What is needed: Which lines of the listing below contain the word "Faut"? Copy each of them.

Input records:

★ ★ ★ ★

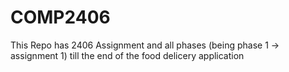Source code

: # COMP2406

This Repo has 2406 Assignment and all phases (being phase 1 -> assignment 1) till the end of the food delicery application
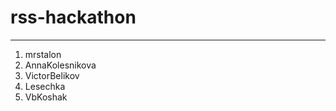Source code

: # rss-hackathon
--------------------
1. mrstalon
2. AnnaKolesnikova
3. VictorBelikov
4. Lesechka
5. VbKoshak
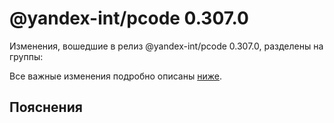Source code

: # @yandex-int/pcode 0.307.0

<!-- ЧЕЛОВЕЧЕСКОЕ ВСТУПЛЕНИЕ -->

Изменения, вошедшие в релиз @yandex-int/pcode 0.307.0, разделены на группы:

Все важные изменения подробно описаны [ниже](#Пояснения).

## Пояснения

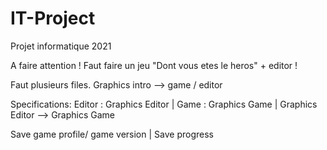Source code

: # IT-Project
Projet informatique 2021

A faire attention ! Faut faire un jeu "Dont vous etes le heros" + editor !

Faut plusieurs files. Graphics intro --> game / editor

Specifications: 
Editor : Graphics Editor |
Game : Graphics Game |
Graphics Editor --> Graphics Game


Save game profile/ game version |
Save progress
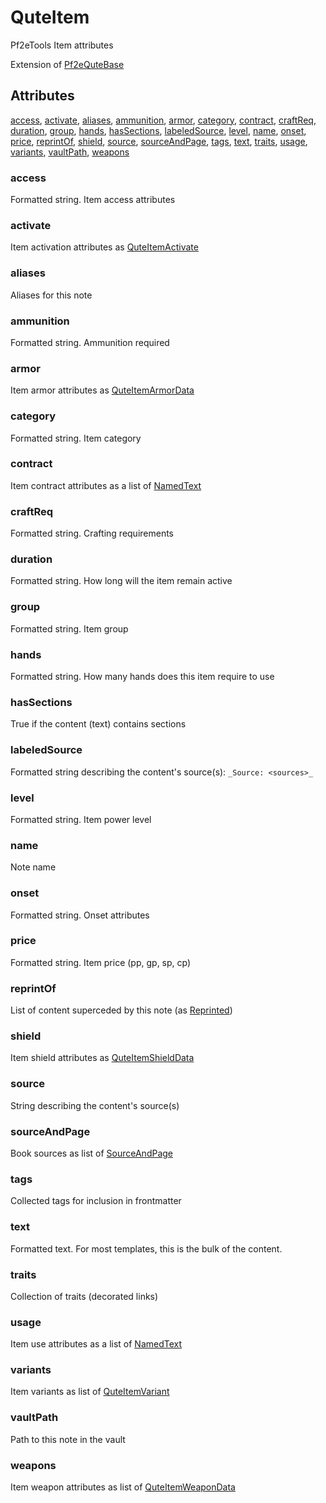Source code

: # QuteItem

Pf2eTools Item attributes

Extension of [Pf2eQuteBase](../Pf2eQuteBase.md)

## Attributes

[access](#access), [activate](#activate), [aliases](#aliases), [ammunition](#ammunition), [armor](#armor), [category](#category), [contract](#contract), [craftReq](#craftreq), [duration](#duration), [group](#group), [hands](#hands), [hasSections](#hassections), [labeledSource](#labeledsource), [level](#level), [name](#name), [onset](#onset), [price](#price), [reprintOf](#reprintof), [shield](#shield), [source](#source), [sourceAndPage](#sourceandpage), [tags](#tags), [text](#text), [traits](#traits), [usage](#usage), [variants](#variants), [vaultPath](#vaultpath), [weapons](#weapons)


### access

Formatted string. Item access attributes

### activate

Item activation attributes as [QuteItemActivate](QuteItemActivate.md)

### aliases

Aliases for this note

### ammunition

Formatted string. Ammunition required

### armor

Item armor attributes as [QuteItemArmorData](QuteItemArmorData.md)

### category

Formatted string. Item category

### contract

Item contract attributes as a list of [NamedText](../../NamedText.md)

### craftReq

Formatted string. Crafting requirements

### duration

Formatted string. How long will the item remain active

### group

Formatted string. Item group

### hands

Formatted string. How many hands does this item require to use

### hasSections

True if the content (text) contains sections

### labeledSource

Formatted string describing the content's source(s): `_Source: <sources>_`

### level

Formatted string. Item power level

### name

Note name

### onset

Formatted string. Onset attributes

### price

Formatted string. Item price (pp, gp, sp, cp)

### reprintOf

List of content superceded by this note (as [Reprinted](../../Reprinted.md))

### shield

Item shield attributes as [QuteItemShieldData](QuteItemShieldData.md)

### source

String describing the content's source(s)

### sourceAndPage

Book sources as list of [SourceAndPage](../../SourceAndPage.md)

### tags

Collected tags for inclusion in frontmatter

### text

Formatted text. For most templates, this is the bulk of the content.

### traits

Collection of traits (decorated links)

### usage

Item use attributes as a list of [NamedText](../../NamedText.md)

### variants

Item variants as list of [QuteItemVariant](QuteItemVariant.md)

### vaultPath

Path to this note in the vault

### weapons

Item weapon attributes as list of [QuteItemWeaponData](QuteItemWeaponData.md)
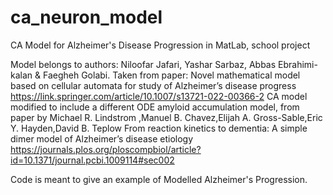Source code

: # ca_neuron_model
CA Model for Alzheimer's Disease Progression in MatLab, school project 

Model belongs to authors: Niloofar Jafari, Yashar Sarbaz, Abbas Ebrahimi-kalan & Faegheh Golabi. 
Taken from paper: Novel mathematical model based on cellular automata for study of Alzheimer’s disease progress 
https://link.springer.com/article/10.1007/s13721-022-00366-2
CA model modified to include a different ODE amyloid accumulation model, from paper by Michael R. Lindstrom ,Manuel B. Chavez,Elijah A. Gross-Sable,Eric Y. Hayden,David B. Teplow
From reaction kinetics to dementia: A simple dimer model of Alzheimer’s disease etiology
https://journals.plos.org/ploscompbiol/article?id=10.1371/journal.pcbi.1009114#sec002

Code is meant to give an example of Modelled Alzheimer's Progression. 

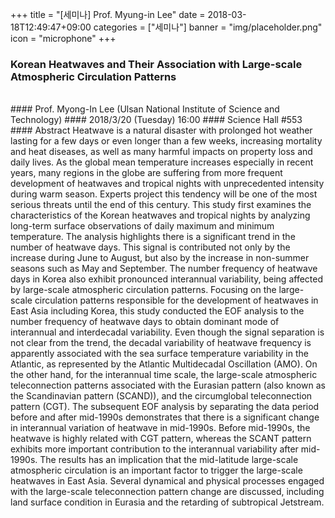 +++
title = "[세미나] Prof. Myung-in Lee"
date = 2018-03-18T12:49:47+09:00
categories = ["세미나"]
banner = "img/placeholder.png"
icon = "microphone"
+++
### Korean Heatwaves and Their Association with Large-scale Atmospheric Circulation Patterns
<br>
#### Prof. Myong-In Lee (Ulsan National Institute of Science and Technology)
#### 2018/3/20 (Tuesday) 16:00
#### Science Hall #553
<br>
#### Abstract
Heatwave is a natural disaster with prolonged hot weather lasting for a few days or even longer than a few weeks, increasing mortality and heat diseases, as well as many harmful impacts on property loss and daily lives. As the global mean temperature increases especially in recent years, many regions in the globe are suffering from more frequent development of heatwaves and tropical nights with unprecedented intensity during warm season. Experts project this tendency will be one of the most serious threats until the end of this century. This study first examines the characteristics of the Korean heatwaves and tropical nights by analyzing long-term surface observations of daily maximum and minimum temperature. The analysis highlights there is a significant trend in the number of heatwave days. This signal is contributed not only by the increase during June to August, but also by the increase in non-summer seasons such as May and September. The number frequency of heatwave days in Korea also exhibit pronounced interannual variability, being affected by large-scale atmospheric circulation patterns. Focusing on the large-scale circulation patterns responsible for the development of heatwaves in East Asia including Korea, this study conducted the EOF analysis to the number frequency of heatwave days to obtain dominant mode of interannual and interdecadal variability. Even though the signal separation is not clear from the trend, the decadal variability of heatwave frequency is apparently associated with the sea surface temperature variability in the Atlantic, as represented by the Atlantic Multidecadal Oscillation (AMO). On the other hand, for the interannual time scale, the large-scale atmospheric teleconnection patterns associated with the Eurasian pattern (also known as the Scandinavian pattern (SCAND)), and the circumglobal teleconnection pattern (CGT). The subsequent EOF analysis by separating the data period before and after mid-1990s demonstrates that there is a significant change in interannual variation of heatwave in mid-1990s. Before mid-1990s, the heatwave is highly related with CGT pattern, whereas the SCANT pattern exhibits more important contribution to the interannual variability after mid-1990s. The results has an implication that the mid-latitude large-scale atmospheric circulation is an important factor to trigger the large-scale heatwaves in East Asia. Several dynamical and physical processes engaged with the large-scale teleconnection pattern change are discussed, including land surface condition in Eurasia and the retarding of subtropical Jetstream.
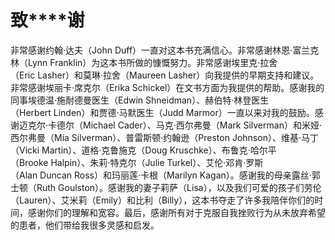    

# **致****谢**

非常感谢约翰·达夫（John Duff）一直对这本书充满信心。非常感谢林恩·富兰克林（Lynn Franklin）为这本书所做的慷慨努力。非常感谢埃里克·拉舍（Eric Lasher）和莫琳·拉舍（Maureen Lasher）向我提供的早期支持和建议。非常感谢埃丽卡·席克尔（Erika Schickel）在文书方面为我提供的帮助。感谢我的同事埃德温·施耐德曼医生（Edwin Shneidman）、赫伯特·林登医生（Herbert Linden）和贾德·马默医生（Judd Marmor）一直以来对我的鼓励。感谢迈克尔·卡德尔（Michael Cader）、马克·西尔弗曼（Mark Silverman）和米娅·西尔弗曼（Mia Silverman）、普雷斯顿·约翰逊（Preston Johnson）、维基·马丁（Vicki Martin）、道格·克鲁施克（Doug Kruschke）、布鲁克·哈尔平（Brooke Halpin）、朱莉·特克尔（Julie Turkel）、艾伦·邓肯·罗斯（Alan Duncan Ross）和玛丽莲·卡根（Marilyn Kagan）。感谢我的母亲露丝·郭士顿（Ruth Goulston）。感谢我的妻子莉萨（Lisa），以及我们可爱的孩子们劳伦（Lauren）、艾米莉（Emily）和比利（Billy），这本书夺走了许多我陪伴你们的时间，感谢你们的理解和宽容。最后，感谢所有对于克服自我挫败行为从未放弃希望的患者，他们带给我很多灵感和启发。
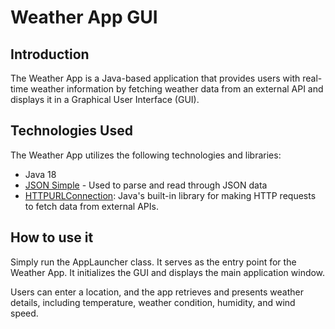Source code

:<h1>Weather App GUI</h1>
<h2>Introduction</h2>
<p>
    The Weather App is a Java-based application that provides users with real-time weather information by fetching weather data from an external API and displays it in a Graphical User Interface (GUI).
</p>

<h2>Technologies Used</h2>
<p>
    The Weather App utilizes the following technologies and libraries:
</p>
<ul>
  <li>Java 18</li>
  <li><a href="https://code.google.com/archive/p/json-simple/downloads">JSON Simple</a> - Used to parse and read through JSON data</li>
  <li><a href="https://docs.oracle.com/en/java/javase/11/docs/api/java.net/java/net/HttpURLConnection.html">HTTPURLConnection</a>: Java's built-in library for making HTTP requests to fetch data from external APIs.</li>
</ul>

<h2>How to use it</h2>

<p>
    Simply run the AppLauncher class. It serves as the entry point for the Weather App. It initializes the GUI and displays the main application window.
</p>
<p>
    Users can enter a location, and the app retrieves and presents weather details, including temperature, weather condition, humidity, and wind speed.
</p>
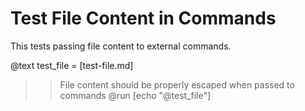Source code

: # Test File Content in Commands

This tests passing file content to external commands.

@text test_file = [test-file.md]

>> File content should be properly escaped when passed to commands
@run [echo "@test_file"]
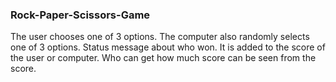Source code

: ### Rock-Paper-Scissors-Game

The user chooses one of 3 options. The computer also randomly selects one of 3 options. Status message about who won. It is added to the score of the user or computer. Who can get how much score can be seen from the score.
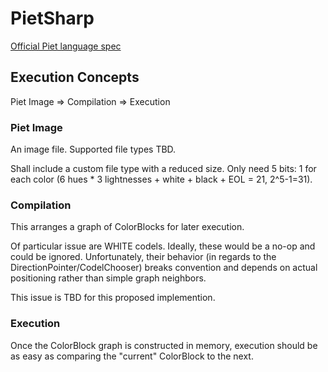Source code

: # PietSharp

[Official Piet language spec](https://www.dangermouse.net/esoteric/piet.html)

## Execution Concepts

Piet Image => Compilation => Execution

### Piet Image

An image file. Supported file types TBD.

Shall include a custom file type with a reduced size. Only need 5 bits: 1 for each color (6 hues \* 3 lightnesses + white + black + EOL = 21, 2\^5-1=31).

### Compilation

This arranges a graph of ColorBlocks for later execution.

Of particular issue are WHITE codels. Ideally, these would be a no-op and could be ignored.
Unfortunately, their behavior (in regards to the DirectionPointer/CodelChooser)
breaks convention and depends on actual positioning rather than simple graph neighbors.

This issue is TBD for this proposed implemention.

### Execution

Once the ColorBlock graph is constructed in memory, execution should be as easy as comparing the "current" ColorBlock to the next.
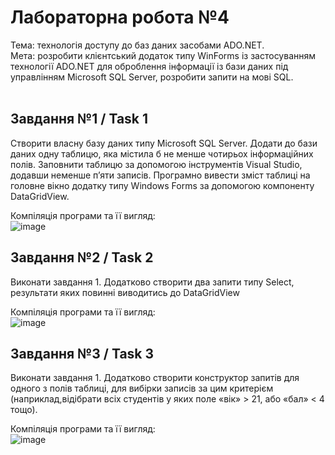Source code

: # Лабораторна робота №4 <br/>
Тема: технологія доступу до баз даних засобами ADO.NET.<br/>
Мета: розробити клієнтський додаток типу WinForms із застосуванням технології ADO.NET для оброблення інформації із бази даних під управлінням Microsoft SQL Server, розробити запити на мові SQL.<br/>
<br/>
## Завдання №1 / Task 1
Створити власну базу даних типу Microsoft SQL Server. Додати до бази даних одну таблицю, яка містила б не менше чотирьох інформаційних полів. Заповнити таблицю за допомогою інструментів Visual Studio, додавши неменше п’яти записів. Програмно вивести зміст таблиці на головне вікно додатку типу Windows Forms за допомогою компоненту DataGridView. <br/>

Компіляція програми та її вигляд:<br/>
![image](https://github.com/user-attachments/assets/fc669141-3e38-4fda-9a47-730e63da927f)

## Завдання №2 / Task 2
Виконати завдання 1. Додатково створити два запити типу Select, результати яких повинні виводитись до DataGridView <br/>

Компіляція програми та її вигляд:<br/>
![image](https://github.com/user-attachments/assets/646b8a79-9b34-4eb3-87ed-f3a065b41352)

## Завдання №3 / Task 3
Виконати завдання 1. Додатково створити конструктор запитів для одного з полів таблиці, для вибірки записів за цим критерієм (наприклад,відібрати всіх студентів у яких поле «вік» > 21, або «бал» < 4 тощо).<br/>

Компіляція програми та її вигляд:<br/>
![image](https://github.com/user-attachments/assets/0b2ae575-0488-4ce2-9bcb-9656c04fd38e)
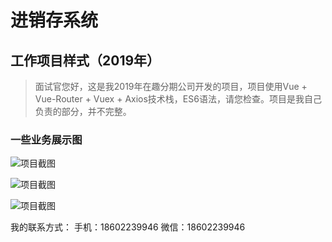 # 进销存系统
## 工作项目样式（2019年）

> 面试官您好，这是我2019年在趣分期公司开发的项目，项目使用Vue + Vue-Router + Vuex + Axios技术栈，ES6语法，请您检查。项目是我自己负责的部分，并不完整。

### 一些业务展示图
![项目截图](https://raw.githubusercontent.com/shaoshanhuan/kl_jxc/master/_docs/video_2019-09-16_164641%5B00_00_06--00_00_26%5D.gif)

![项目截图](https://raw.githubusercontent.com/shaoshanhuan/kl_jxc/master/_docs/video_2019-09-16_164641%5B00_00_06--00_00_26%5D.gif)

![项目截图](https://raw.githubusercontent.com/shaoshanhuan/kl_jxc/master/_docs/video_2019-09-16_164641%5B00_00_06--00_00_26%5D.gif)

我的联系方式：
手机：18602239946
微信：18602239946
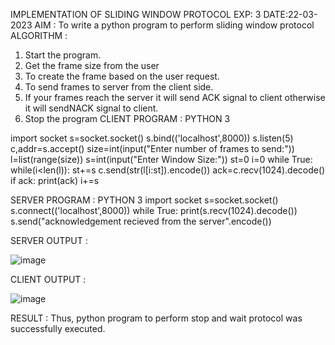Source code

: IMPLEMENTATION OF SLIDING WINDOW PROTOCOL
EXP: 3
DATE:22-03-2023
AIM :
To write a python program to perform sliding window protocol
ALGORITHM :
1. Start the program.
2. Get the frame size from the user
3. To create the frame based on the user request.
4. To send frames to server from the client side.
5. If your frames reach the server it will send ACK signal to client otherwise it will sendNACK signal to client.
6. Stop the program
CLIENT PROGRAM :
PYTHON 3

import socket s=socket.socket() s.bind(('localhost',8000)) s.listen(5) c,addr=s.accept() size=int(input("Enter number of frames to send:")) l=list(range(size)) s=int(input("Enter Window Size:")) st=0 i=0 while True: while(i<len(l)): st+=s c.send(str(l[i:st]).encode()) ack=c.recv(1024).decode() if ack: print(ack) i+=s

SERVER PROGRAM :
PYTHON 3 import socket s=socket.socket() s.connect(('localhost',8000)) while True: print(s.recv(1024).decode()) s.send("acknowledgement recieved from the server".encode())

SERVER OUTPUT :

![image](https://github.com/SAILESHKUMAR33/EX-3/assets/113497410/c909252e-8be9-4c0c-9139-ed36441e3b6c)


CLIENT OUTPUT :

![image](https://github.com/SAILESHKUMAR33/EX-3/assets/113497410/3f79356a-7a97-4523-8b81-0c216b5f3cbd)


RESULT :
Thus, python program to perform stop and wait protocol was successfully executed.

★ ★ ★ ★

Exercise answer:
A faire attention ! Faut faire un jeu "Dont vous etes le heros" + editor !
Faut plusieurs files. Graphics intro --> game / editor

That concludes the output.